### What is being asked
As the answer, set down the lines below from the one containing "and increases on" through the one containing "Press \ll to", exactly and inclusively, and no others.

[Dataset entries]
______________________________
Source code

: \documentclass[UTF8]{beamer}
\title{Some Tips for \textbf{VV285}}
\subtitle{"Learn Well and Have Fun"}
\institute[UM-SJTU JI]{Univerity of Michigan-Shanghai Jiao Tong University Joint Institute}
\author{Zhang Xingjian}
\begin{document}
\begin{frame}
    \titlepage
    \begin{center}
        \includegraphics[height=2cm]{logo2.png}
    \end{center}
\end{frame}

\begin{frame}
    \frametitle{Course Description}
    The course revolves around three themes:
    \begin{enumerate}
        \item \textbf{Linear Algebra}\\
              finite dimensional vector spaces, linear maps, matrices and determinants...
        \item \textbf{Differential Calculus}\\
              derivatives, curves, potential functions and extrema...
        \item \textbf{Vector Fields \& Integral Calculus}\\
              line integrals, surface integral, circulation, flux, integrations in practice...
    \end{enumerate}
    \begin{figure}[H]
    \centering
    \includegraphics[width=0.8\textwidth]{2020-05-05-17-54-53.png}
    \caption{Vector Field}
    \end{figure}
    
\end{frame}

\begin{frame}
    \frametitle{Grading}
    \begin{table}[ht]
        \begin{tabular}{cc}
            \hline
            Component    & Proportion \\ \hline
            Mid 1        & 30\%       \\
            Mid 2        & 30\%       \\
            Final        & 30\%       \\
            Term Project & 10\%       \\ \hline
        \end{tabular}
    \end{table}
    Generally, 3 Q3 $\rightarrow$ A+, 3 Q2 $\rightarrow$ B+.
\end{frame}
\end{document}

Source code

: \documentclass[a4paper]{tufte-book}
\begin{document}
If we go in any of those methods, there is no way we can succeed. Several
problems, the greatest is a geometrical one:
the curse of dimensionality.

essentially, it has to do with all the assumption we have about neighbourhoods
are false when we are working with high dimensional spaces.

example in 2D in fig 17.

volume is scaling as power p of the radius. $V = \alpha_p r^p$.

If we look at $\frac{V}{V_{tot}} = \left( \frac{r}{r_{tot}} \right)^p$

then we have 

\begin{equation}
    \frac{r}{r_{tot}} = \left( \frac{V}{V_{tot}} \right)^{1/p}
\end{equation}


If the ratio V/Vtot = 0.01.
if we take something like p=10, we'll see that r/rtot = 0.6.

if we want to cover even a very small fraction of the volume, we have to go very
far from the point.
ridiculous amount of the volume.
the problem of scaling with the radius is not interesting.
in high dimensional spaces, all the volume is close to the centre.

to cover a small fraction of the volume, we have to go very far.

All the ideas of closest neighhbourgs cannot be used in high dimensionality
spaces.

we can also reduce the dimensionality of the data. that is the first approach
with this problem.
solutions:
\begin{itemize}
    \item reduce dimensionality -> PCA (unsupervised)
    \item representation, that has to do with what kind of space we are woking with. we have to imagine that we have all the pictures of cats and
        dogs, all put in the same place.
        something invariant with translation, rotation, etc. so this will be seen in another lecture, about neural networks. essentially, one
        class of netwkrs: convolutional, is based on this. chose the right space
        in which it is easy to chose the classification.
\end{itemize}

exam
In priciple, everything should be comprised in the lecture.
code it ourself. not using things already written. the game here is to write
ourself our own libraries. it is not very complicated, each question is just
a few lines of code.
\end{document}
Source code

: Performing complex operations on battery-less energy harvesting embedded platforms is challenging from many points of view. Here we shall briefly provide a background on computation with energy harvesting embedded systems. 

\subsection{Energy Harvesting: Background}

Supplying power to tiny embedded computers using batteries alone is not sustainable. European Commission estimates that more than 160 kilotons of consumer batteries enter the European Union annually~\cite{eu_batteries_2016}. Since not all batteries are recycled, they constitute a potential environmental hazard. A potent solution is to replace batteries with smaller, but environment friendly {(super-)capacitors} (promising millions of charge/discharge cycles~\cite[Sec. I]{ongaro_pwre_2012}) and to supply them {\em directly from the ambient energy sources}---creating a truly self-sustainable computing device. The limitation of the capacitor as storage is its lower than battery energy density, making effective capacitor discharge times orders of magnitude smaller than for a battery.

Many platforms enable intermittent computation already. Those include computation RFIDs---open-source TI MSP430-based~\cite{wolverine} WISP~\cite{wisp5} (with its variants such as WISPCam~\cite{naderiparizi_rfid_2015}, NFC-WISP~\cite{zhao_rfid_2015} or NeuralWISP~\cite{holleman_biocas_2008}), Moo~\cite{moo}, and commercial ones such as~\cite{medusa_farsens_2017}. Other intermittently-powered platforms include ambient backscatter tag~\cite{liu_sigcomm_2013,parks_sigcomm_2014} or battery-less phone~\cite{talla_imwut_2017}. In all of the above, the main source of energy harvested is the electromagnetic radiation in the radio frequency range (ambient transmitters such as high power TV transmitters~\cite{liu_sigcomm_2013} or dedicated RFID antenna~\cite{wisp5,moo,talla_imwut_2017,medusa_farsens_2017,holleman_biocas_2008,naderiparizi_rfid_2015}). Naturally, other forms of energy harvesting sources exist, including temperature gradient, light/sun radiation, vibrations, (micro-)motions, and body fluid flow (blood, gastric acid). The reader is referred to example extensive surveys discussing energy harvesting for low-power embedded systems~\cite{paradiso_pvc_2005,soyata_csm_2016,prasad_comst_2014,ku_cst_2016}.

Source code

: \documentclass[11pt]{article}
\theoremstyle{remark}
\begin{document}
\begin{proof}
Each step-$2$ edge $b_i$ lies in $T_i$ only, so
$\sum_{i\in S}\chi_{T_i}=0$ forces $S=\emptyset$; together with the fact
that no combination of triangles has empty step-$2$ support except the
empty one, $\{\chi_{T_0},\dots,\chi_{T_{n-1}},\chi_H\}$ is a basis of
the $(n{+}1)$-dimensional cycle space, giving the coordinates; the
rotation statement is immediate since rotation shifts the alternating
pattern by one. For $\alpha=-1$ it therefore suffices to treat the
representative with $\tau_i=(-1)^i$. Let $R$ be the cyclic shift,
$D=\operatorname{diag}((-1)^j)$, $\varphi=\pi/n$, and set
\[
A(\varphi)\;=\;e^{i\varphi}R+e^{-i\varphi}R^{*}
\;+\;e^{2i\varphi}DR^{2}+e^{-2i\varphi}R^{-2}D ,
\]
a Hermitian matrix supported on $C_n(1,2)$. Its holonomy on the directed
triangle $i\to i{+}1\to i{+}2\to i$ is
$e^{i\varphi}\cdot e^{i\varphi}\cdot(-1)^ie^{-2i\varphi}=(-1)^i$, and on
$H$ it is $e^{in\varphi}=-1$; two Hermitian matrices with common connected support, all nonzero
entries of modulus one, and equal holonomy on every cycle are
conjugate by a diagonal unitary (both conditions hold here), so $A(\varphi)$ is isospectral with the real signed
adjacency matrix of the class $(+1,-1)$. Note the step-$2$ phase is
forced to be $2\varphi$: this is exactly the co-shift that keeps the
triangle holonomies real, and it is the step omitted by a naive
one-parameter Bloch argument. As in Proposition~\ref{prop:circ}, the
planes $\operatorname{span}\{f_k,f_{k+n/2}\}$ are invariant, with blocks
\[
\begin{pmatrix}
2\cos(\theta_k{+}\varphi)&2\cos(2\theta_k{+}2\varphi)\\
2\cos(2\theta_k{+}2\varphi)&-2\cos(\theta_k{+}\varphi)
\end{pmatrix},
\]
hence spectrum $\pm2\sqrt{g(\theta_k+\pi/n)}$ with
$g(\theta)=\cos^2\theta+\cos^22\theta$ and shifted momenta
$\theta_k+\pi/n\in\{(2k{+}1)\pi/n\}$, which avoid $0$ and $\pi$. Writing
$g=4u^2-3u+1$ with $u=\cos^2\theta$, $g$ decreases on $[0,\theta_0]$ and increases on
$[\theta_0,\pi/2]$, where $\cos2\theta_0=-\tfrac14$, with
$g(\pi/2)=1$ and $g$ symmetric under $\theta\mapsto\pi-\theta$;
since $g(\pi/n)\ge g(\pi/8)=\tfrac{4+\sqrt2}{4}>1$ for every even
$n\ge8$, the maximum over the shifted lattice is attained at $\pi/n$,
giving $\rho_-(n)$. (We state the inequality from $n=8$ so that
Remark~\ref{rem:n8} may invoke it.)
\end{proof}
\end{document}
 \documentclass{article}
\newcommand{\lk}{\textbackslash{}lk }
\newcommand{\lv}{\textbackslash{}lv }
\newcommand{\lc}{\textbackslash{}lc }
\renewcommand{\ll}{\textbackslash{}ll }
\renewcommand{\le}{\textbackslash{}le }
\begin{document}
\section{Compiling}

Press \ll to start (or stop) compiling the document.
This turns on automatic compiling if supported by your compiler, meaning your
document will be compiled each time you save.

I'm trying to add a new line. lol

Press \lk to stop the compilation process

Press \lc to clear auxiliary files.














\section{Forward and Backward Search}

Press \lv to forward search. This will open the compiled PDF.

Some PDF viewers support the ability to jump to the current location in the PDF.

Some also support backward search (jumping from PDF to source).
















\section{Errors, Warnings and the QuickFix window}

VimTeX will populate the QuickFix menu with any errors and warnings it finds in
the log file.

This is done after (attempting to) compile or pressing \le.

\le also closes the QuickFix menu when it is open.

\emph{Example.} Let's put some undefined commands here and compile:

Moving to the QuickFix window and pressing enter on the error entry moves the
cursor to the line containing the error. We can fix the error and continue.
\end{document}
______________________________
### Exercise output
$g=4u^2-3u+1$ with $u=\cos^2\theta$, $g$ decreases on $[0,\theta_0]$ and increases on
$[\theta_0,\pi/2]$, where $\cos2\theta_0=-\tfrac14$, with
$g(\pi/2)=1$ and $g$ symmetric under $\theta\mapsto\pi-\theta$;
since $g(\pi/n)\ge g(\pi/8)=\tfrac{4+\sqrt2}{4}>1$ for every even
$n\ge8$, the maximum over the shifted lattice is attained at $\pi/n$,
giving $\rho_-(n)$. (We state the inequality from $n=8$ so that
Remark~\ref{rem:n8} may invoke it.)
\end{proof}
\end{document}
 \documentclass{article}
\newcommand{\lk}{\textbackslash{}lk }
\newcommand{\lv}{\textbackslash{}lv }
\newcommand{\lc}{\textbackslash{}lc }
\renewcommand{\ll}{\textbackslash{}ll }
\renewcommand{\le}{\textbackslash{}le }
\begin{document}
\section{Compiling}

Press \ll to start (or stop) compiling the document.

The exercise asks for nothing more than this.